Saturday 29 August 2015

Rhubarb Madness

In mid July I decided I had to harvest Rhubarb.Not much later in the summer, the rhubarb would be too old and starchy to eat.

Its an activity with bittersweet memories for me. For years I picked rhubarb for my ex boyfriend's mother. Rhubarb was one of her favourite foods.I loved nothing more than surprising her with a black bag full of stalks. I would spend hours cutting it up for her into bits, ready for freezing. The first time I arrived with a bag full of stalks she looked at me with astonishment "Oh THANK YOU. How did you KNOW." I'd had no idea rhubarb then was so dear to her. Over the winter she'd delight in taking out a bag and making crumble, sorbet, jam and juice.

I hadn't picked any since my ex's breakup in 2013.
Determined I would do it, this time for ME, I set off with a trug and a knife.

The final haul. Hand for scale

Sitting ready on the freezer

The Rhubarb in Heylor is spread over a few plants in odd locations.
The main Rhubarb patch is at the back of my grandad's house, in a grassy park.

As all the patches do, they seems to thrive on neglect, producing huge stalks year in, year out. As plants and weeds in my neglected granny's garden gets wilder and wilder, it gets more difficult to get to it. After struggling over fences, overgrown gates and through nearly waist high grass, I got to the rhubarb.

There's something deeply satisfying about hauling out rhubarb stalks from the plant base, cutting off the huge (poisonous) leaf and plunking the stalks into a bucket. Listening for the thunk on a quiet summer night with the lapwings pleeping over the hill behind you.

It was a beautiful summer night. Despite the midgies biting, I got a bit trigger happy and took back upwards of 50 stalks. I wish I'd taken pictures! If I remember right, my phone's battery was almost dead.

Borrowing the use my grandad's kitchen, I washed every stalk (removing the odd slug and creepy crawley that had been evicted from its home) and cut up every stalk into cooking ready chunks.

The process took 2 and half hours.
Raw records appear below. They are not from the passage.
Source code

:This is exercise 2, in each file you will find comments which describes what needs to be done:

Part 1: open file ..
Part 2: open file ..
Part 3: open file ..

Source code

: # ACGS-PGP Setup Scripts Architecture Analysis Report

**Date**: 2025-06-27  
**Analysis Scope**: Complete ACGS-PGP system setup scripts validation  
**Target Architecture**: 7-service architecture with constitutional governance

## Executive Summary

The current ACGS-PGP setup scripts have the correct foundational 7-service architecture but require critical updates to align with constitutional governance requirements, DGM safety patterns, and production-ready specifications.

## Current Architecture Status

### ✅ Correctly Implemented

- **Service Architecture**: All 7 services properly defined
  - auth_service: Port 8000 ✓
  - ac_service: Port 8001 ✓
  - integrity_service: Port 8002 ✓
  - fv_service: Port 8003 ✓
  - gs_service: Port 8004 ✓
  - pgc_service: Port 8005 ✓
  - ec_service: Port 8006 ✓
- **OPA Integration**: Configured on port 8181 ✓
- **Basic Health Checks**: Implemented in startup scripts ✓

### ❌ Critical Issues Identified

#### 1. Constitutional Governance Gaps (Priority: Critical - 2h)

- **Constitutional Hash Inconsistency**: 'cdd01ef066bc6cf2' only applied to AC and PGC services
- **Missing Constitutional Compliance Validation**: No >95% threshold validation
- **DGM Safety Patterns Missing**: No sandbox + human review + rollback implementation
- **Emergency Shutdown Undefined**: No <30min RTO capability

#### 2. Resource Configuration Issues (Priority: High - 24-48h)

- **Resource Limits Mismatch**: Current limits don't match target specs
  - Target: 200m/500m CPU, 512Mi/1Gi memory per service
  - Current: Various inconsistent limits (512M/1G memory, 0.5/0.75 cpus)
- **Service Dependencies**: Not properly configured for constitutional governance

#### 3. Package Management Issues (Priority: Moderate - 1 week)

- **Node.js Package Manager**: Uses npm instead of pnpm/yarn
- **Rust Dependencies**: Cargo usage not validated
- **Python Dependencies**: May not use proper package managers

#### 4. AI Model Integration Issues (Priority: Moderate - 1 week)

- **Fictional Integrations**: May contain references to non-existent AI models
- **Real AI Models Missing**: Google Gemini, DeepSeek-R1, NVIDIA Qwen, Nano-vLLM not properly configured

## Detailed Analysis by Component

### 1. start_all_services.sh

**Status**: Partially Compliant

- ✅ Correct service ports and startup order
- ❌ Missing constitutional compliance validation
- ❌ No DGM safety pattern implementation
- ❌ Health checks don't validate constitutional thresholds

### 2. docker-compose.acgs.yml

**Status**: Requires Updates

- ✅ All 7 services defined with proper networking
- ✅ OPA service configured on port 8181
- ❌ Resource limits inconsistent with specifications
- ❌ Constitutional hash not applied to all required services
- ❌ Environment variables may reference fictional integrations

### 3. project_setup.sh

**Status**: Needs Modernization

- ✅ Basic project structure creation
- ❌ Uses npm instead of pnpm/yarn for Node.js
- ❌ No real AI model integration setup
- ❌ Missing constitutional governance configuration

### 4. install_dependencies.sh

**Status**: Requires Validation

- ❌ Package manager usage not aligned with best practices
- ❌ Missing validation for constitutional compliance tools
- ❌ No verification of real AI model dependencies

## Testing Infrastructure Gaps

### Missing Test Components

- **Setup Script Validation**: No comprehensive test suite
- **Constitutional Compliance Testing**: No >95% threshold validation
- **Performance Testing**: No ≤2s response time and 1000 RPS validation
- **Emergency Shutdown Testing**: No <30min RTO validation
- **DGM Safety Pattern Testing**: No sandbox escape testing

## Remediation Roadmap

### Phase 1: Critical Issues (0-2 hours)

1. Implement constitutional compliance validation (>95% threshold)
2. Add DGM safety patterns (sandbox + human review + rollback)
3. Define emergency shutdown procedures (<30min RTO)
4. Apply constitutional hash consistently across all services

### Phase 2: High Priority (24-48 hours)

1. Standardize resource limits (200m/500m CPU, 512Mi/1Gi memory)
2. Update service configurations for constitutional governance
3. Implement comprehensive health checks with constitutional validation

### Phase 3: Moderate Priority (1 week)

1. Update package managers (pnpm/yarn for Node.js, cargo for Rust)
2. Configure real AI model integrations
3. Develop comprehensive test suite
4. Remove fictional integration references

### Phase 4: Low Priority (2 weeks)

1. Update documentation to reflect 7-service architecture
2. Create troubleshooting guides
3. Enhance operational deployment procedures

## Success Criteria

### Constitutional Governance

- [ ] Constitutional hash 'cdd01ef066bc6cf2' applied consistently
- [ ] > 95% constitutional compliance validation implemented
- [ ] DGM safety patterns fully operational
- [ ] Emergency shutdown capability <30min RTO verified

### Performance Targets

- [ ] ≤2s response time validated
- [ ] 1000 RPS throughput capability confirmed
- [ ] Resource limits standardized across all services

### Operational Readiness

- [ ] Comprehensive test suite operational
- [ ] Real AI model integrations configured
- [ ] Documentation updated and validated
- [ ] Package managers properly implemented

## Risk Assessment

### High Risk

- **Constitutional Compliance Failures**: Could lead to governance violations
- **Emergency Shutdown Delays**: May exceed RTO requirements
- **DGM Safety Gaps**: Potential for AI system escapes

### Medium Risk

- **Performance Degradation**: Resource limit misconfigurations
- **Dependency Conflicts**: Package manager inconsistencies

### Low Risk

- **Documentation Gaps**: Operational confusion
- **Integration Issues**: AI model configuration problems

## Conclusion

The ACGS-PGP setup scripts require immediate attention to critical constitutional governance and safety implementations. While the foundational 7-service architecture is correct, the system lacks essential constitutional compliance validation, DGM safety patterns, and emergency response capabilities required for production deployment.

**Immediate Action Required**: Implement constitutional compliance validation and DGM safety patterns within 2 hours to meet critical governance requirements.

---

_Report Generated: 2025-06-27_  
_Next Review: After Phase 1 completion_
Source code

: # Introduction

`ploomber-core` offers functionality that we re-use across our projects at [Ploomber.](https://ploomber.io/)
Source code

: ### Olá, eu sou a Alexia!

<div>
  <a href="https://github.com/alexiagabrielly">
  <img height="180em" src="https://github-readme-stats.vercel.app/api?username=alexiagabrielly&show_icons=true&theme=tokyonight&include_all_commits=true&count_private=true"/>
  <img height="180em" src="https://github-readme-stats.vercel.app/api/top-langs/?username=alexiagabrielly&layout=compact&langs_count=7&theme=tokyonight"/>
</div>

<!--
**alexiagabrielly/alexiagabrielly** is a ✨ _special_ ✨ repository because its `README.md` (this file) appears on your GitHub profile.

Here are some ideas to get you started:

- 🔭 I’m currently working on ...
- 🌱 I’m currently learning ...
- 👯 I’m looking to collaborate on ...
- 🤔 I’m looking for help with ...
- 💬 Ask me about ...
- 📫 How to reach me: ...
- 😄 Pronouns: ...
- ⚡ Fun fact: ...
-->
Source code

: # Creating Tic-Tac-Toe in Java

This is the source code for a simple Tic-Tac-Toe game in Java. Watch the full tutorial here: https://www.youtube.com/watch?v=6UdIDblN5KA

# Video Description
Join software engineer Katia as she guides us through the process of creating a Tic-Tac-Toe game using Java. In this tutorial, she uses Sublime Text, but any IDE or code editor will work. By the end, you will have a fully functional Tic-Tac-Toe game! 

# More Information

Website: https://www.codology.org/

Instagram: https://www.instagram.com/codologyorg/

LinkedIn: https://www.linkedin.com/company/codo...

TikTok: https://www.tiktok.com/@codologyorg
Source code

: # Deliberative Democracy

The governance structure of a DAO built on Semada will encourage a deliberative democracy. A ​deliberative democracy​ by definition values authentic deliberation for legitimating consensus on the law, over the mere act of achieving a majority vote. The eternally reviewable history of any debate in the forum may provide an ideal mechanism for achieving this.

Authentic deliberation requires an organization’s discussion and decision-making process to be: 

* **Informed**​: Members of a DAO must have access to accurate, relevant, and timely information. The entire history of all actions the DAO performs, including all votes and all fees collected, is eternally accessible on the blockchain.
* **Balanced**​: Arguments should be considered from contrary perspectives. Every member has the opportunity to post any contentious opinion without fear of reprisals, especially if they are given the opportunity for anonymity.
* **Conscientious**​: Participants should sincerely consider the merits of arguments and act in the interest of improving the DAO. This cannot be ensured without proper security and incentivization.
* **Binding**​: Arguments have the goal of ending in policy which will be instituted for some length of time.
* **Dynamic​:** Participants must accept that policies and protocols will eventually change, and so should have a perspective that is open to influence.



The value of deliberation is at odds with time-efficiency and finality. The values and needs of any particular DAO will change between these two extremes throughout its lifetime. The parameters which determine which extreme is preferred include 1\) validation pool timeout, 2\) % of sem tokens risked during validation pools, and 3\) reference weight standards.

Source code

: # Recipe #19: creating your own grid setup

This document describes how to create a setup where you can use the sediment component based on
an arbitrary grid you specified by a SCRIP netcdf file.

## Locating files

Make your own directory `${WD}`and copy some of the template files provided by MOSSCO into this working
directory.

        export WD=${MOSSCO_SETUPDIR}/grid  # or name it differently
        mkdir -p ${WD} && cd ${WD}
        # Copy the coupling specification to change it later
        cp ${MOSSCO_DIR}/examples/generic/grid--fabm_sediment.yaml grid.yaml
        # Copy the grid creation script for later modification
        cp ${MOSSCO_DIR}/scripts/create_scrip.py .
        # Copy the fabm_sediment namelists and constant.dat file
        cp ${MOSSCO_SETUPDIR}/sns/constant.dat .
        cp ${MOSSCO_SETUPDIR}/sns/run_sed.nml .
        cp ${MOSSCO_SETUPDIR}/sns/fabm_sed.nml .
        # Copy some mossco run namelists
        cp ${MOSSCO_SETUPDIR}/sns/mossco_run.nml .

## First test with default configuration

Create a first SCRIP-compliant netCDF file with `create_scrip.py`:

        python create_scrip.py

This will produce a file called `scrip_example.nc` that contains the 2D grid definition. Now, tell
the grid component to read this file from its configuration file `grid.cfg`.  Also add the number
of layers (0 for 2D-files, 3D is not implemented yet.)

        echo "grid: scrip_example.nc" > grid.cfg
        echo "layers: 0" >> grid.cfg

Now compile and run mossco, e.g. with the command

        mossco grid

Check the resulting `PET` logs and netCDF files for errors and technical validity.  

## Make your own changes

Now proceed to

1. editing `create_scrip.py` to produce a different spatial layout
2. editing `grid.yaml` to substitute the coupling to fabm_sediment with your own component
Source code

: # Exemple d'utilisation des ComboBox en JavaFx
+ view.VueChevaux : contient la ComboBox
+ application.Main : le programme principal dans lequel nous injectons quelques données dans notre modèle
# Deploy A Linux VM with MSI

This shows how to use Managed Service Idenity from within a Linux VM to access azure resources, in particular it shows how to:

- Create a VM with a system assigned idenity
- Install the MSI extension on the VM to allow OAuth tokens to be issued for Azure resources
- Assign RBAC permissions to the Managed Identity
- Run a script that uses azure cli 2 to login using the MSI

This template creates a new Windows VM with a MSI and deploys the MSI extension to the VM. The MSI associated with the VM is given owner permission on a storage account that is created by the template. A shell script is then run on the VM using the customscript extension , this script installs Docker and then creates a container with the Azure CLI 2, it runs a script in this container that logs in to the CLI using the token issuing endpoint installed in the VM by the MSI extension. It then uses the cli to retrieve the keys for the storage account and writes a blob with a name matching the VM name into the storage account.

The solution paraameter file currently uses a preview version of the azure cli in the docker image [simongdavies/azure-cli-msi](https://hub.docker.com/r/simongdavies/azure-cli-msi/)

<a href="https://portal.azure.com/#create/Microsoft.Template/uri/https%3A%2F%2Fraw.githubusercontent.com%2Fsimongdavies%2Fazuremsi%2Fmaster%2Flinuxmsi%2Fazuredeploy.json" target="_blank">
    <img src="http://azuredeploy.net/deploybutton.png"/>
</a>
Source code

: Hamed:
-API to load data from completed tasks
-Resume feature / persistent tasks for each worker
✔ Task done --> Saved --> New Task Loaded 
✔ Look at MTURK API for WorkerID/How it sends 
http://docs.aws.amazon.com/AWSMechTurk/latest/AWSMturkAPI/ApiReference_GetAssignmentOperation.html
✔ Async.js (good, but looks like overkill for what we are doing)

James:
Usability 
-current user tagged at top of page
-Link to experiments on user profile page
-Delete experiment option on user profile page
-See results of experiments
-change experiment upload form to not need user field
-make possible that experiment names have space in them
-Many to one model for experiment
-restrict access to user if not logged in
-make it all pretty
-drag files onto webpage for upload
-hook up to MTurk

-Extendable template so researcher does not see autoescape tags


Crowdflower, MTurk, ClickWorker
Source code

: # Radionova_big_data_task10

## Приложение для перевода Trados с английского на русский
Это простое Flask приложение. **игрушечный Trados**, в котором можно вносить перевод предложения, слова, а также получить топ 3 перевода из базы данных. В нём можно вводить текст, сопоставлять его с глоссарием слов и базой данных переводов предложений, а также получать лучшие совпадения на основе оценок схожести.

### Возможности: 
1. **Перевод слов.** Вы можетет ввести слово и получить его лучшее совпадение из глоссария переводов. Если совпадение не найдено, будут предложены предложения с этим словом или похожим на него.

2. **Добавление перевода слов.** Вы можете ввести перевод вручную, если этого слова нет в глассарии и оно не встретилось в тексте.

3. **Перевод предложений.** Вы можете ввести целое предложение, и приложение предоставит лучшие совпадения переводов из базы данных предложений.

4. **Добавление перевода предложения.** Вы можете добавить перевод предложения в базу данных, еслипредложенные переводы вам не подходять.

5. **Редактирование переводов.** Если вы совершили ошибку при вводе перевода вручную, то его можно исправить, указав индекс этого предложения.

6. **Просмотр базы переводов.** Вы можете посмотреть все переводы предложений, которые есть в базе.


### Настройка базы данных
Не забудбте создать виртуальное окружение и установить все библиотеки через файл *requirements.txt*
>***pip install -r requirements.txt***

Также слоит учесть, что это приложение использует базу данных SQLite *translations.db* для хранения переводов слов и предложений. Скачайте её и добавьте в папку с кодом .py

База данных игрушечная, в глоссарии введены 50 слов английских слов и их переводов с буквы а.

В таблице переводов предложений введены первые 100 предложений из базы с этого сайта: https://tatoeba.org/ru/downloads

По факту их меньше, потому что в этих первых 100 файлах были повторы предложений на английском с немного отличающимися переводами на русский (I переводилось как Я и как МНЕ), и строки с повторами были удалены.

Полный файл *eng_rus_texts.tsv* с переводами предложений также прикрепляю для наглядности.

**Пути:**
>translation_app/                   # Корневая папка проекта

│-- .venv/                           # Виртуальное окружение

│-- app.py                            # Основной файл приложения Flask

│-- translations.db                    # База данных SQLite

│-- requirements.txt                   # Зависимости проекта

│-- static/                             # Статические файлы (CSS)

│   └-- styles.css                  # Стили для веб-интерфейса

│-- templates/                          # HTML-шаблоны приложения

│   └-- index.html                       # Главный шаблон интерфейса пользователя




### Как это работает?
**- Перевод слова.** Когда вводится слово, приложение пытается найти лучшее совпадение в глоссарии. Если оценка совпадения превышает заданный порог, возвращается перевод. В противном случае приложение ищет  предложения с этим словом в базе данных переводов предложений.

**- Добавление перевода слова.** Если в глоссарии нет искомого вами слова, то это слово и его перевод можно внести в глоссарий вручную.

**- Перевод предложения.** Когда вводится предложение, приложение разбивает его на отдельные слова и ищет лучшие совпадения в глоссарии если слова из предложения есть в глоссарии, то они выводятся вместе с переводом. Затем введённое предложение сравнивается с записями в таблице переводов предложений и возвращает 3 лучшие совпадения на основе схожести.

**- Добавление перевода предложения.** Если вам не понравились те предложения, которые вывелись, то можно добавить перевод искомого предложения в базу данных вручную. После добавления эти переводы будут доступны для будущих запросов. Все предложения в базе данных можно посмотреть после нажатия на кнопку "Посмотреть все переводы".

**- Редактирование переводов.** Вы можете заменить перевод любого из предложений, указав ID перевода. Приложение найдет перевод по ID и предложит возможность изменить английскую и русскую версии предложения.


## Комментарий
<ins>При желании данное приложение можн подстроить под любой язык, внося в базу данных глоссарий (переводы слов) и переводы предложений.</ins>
By 10:30pm I had 3 bags of 4-5 pounds of rhubarb ready for freezing. Rhubarb is difficult to cut. You have to rotate the stalk as you cut into it. Otherwise long stringy strands peel the length of the stalks, mislooking it. My hands ached.

We're nearly into September and I still haven't yet cooked any of it! I've irritated my partner as I've taken up a good 50% of our tiny freezer with a single bag. I need to get on with it, but I feel like crumble deserves a good stormy winters day before it'll be really appreciated. I'm sure the storms will come soon to set me cooking.